I was also able to try the eggplant and quinoa dish and the tomato salad. Everything I tasted was delicious, and I highly recommend the meatballs, though the chicken was well-received by other passengers as well. Dinner also comes with a bottled water and two sauces: garlic aioli and siratcha. The aioli went well with everything in my opinion.
For dessert, we were offered a vanilla-filled ice cream sandwich, which was also quite tasty.
The inflight crew also served a pre-arrival meal and we could choose from fruit or a chocolate croissant. Personally, I favored the fruit.
As far as beverage service, the airline had a solid selection of soda, coffee, tea, water, juice and alcohol. I enjoyed a rum and Pepsi and water.
We landed in London about 40 minutes early thanks to strong tailwinds across the Atlantic. Because JetBlue uses a single-aisle jet for the route, deplaning was quick and easy. Once off the plane, we were welcomed by staff at Heathrow.

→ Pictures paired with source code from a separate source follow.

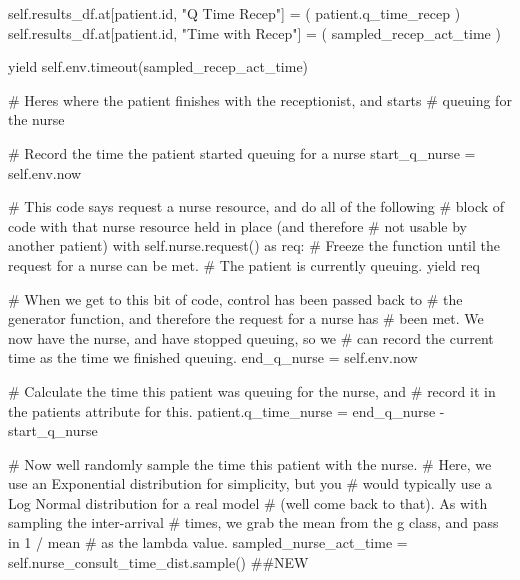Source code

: \documentclass[
  letterpaper,
  DIV=11,
  numbers=noendperiod]{scrreprt}
\newenvironment{Shaded}{\begin{snugshade}}{\end{snugshade}}
\newcommand{\BuiltInTok}[1]{\textcolor[rgb]{0.00,0.23,0.31}{#1}}
\newcommand{\CommentTok}[1]{\textcolor[rgb]{0.37,0.37,0.37}{#1}}
\newcommand{\ControlFlowTok}[1]{\textcolor[rgb]{0.00,0.23,0.31}{#1}}
\newcommand{\ImportTok}[1]{\textcolor[rgb]{0.00,0.46,0.62}{#1}}
\newcommand{\NormalTok}[1]{\textcolor[rgb]{0.00,0.23,0.31}{#1}}
\newcommand{\OperatorTok}[1]{\textcolor[rgb]{0.37,0.37,0.37}{#1}}
\newcommand{\StringTok}[1]{\textcolor[rgb]{0.13,0.47,0.30}{#1}}
\newcommand{\VariableTok}[1]{\textcolor[rgb]{0.07,0.07,0.07}{#1}}
\begin{document}
\begin{tcolorbox}
\begin{Shaded}
\begin{Highlighting}[]
            \VariableTok{self}\NormalTok{.results\_df.at[patient.}\BuiltInTok{id}\NormalTok{, }\StringTok{"Q Time Recep"}\NormalTok{] }\OperatorTok{=}\NormalTok{ (}
\NormalTok{                 patient.q\_time\_recep}
\NormalTok{            )}
            \VariableTok{self}\NormalTok{.results\_df.at[patient.}\BuiltInTok{id}\NormalTok{, }\StringTok{"Time with Recep"}\NormalTok{] }\OperatorTok{=}\NormalTok{ (}
\NormalTok{                 sampled\_recep\_act\_time}
\NormalTok{            )}

            \ControlFlowTok{yield} \VariableTok{self}\NormalTok{.env.timeout(sampled\_recep\_act\_time)}

        \CommentTok{\# Here\textquotesingle{}s where the patient finishes with the receptionist, and starts}
        \CommentTok{\# queuing for the nurse}

        \CommentTok{\# Record the time the patient started queuing for a nurse}
\NormalTok{        start\_q\_nurse }\OperatorTok{=} \VariableTok{self}\NormalTok{.env.now}

        \CommentTok{\# This code says request a nurse resource, and do all of the following}
        \CommentTok{\# block of code with that nurse resource held in place (and therefore}
        \CommentTok{\# not usable by another patient)}
        \ControlFlowTok{with} \VariableTok{self}\NormalTok{.nurse.request() }\ImportTok{as}\NormalTok{ req:}
            \CommentTok{\# Freeze the function until the request for a nurse can be met.}
            \CommentTok{\# The patient is currently queuing.}
            \ControlFlowTok{yield}\NormalTok{ req}

            \CommentTok{\# When we get to this bit of code, control has been passed back to}
            \CommentTok{\# the generator function, and therefore the request for a nurse has}
            \CommentTok{\# been met.  We now have the nurse, and have stopped queuing, so we}
            \CommentTok{\# can record the current time as the time we finished queuing.}
\NormalTok{            end\_q\_nurse }\OperatorTok{=} \VariableTok{self}\NormalTok{.env.now}

            \CommentTok{\# Calculate the time this patient was queuing for the nurse, and}
            \CommentTok{\# record it in the patient\textquotesingle{}s attribute for this.}
\NormalTok{            patient.q\_time\_nurse }\OperatorTok{=}\NormalTok{ end\_q\_nurse }\OperatorTok{{-}}\NormalTok{ start\_q\_nurse}

            \CommentTok{\# Now we\textquotesingle{}ll randomly sample the time this patient with the nurse.}
            \CommentTok{\# Here, we use an Exponential distribution for simplicity, but you}
            \CommentTok{\# would typically use a Log Normal distribution for a real model}
            \CommentTok{\# (we\textquotesingle{}ll come back to that).  As with sampling the inter{-}arrival}
            \CommentTok{\# times, we grab the mean from the g class, and pass in 1 / mean}
            \CommentTok{\# as the lambda value.}
\NormalTok{            sampled\_nurse\_act\_time }\OperatorTok{=} \VariableTok{self}\NormalTok{.nurse\_consult\_time\_dist.sample() }\CommentTok{\#\#NEW}


\end{Highlighting}
\end{Shaded}
\end{tcolorbox}
\end{document}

The walk from the gate to customs was short, and we got to take one last look at the jet before crossing the border.
Because it was the inaugural flight, JetBlue passengers were given a designated line in customs to get us through easily, however that quick service shouldn’t be expected every time.
After officially entering England, vaccinated passengers must get a covid test on or before day two of travel to avoid quarantine. There are a few options in Heathrow, though I found the testing center on Level 0 of Terminal 2 arrivals was the most convenient.

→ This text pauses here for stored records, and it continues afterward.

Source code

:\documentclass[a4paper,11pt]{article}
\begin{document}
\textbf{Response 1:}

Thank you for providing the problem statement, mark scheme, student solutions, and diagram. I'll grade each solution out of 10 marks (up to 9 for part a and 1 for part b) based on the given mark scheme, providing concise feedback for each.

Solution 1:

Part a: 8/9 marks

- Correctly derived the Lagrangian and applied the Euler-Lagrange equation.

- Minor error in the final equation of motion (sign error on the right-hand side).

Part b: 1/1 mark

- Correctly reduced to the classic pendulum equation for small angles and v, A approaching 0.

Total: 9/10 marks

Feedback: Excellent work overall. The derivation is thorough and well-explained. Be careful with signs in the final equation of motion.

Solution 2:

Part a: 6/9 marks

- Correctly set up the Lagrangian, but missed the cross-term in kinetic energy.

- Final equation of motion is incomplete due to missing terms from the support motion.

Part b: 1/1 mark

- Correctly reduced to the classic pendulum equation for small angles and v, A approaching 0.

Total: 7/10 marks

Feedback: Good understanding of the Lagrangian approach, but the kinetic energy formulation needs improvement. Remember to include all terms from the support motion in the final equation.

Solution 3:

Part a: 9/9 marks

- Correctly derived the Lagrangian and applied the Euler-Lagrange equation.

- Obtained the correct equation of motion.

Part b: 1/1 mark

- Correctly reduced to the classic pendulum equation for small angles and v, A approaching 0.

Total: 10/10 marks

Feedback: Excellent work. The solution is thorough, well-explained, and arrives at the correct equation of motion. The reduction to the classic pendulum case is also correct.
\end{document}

JetBlue has been planning to go to London for many years, and finally seeing it come to fruition was exciting. The travel experience from check-in to touchdown was seamless and the Core product exceeded expectations.
While Core is an economy product, the spacious seats in the single-aisle jet make it favorable for transatlantic travel. Both meals were delicious, which was a pleasant surprise considering I’ve yet to have such an enjoyable economy class dish. Everything was well seasoned and it truly tasted fresh.
The only complaint I have would be the padding on the seats. They are quite slim and I could feel the soreness in my back after a few hours nap. While the seats were a little harder than expected, it is not a dealbreaker. I was pleased with the legroom and width of the seats and the TV screen kept me entertained throughout the flight.
There is no doubt I would fly JetBlue to London again. The price is right and the product is great, which makes the journey comfortable and enjoyable.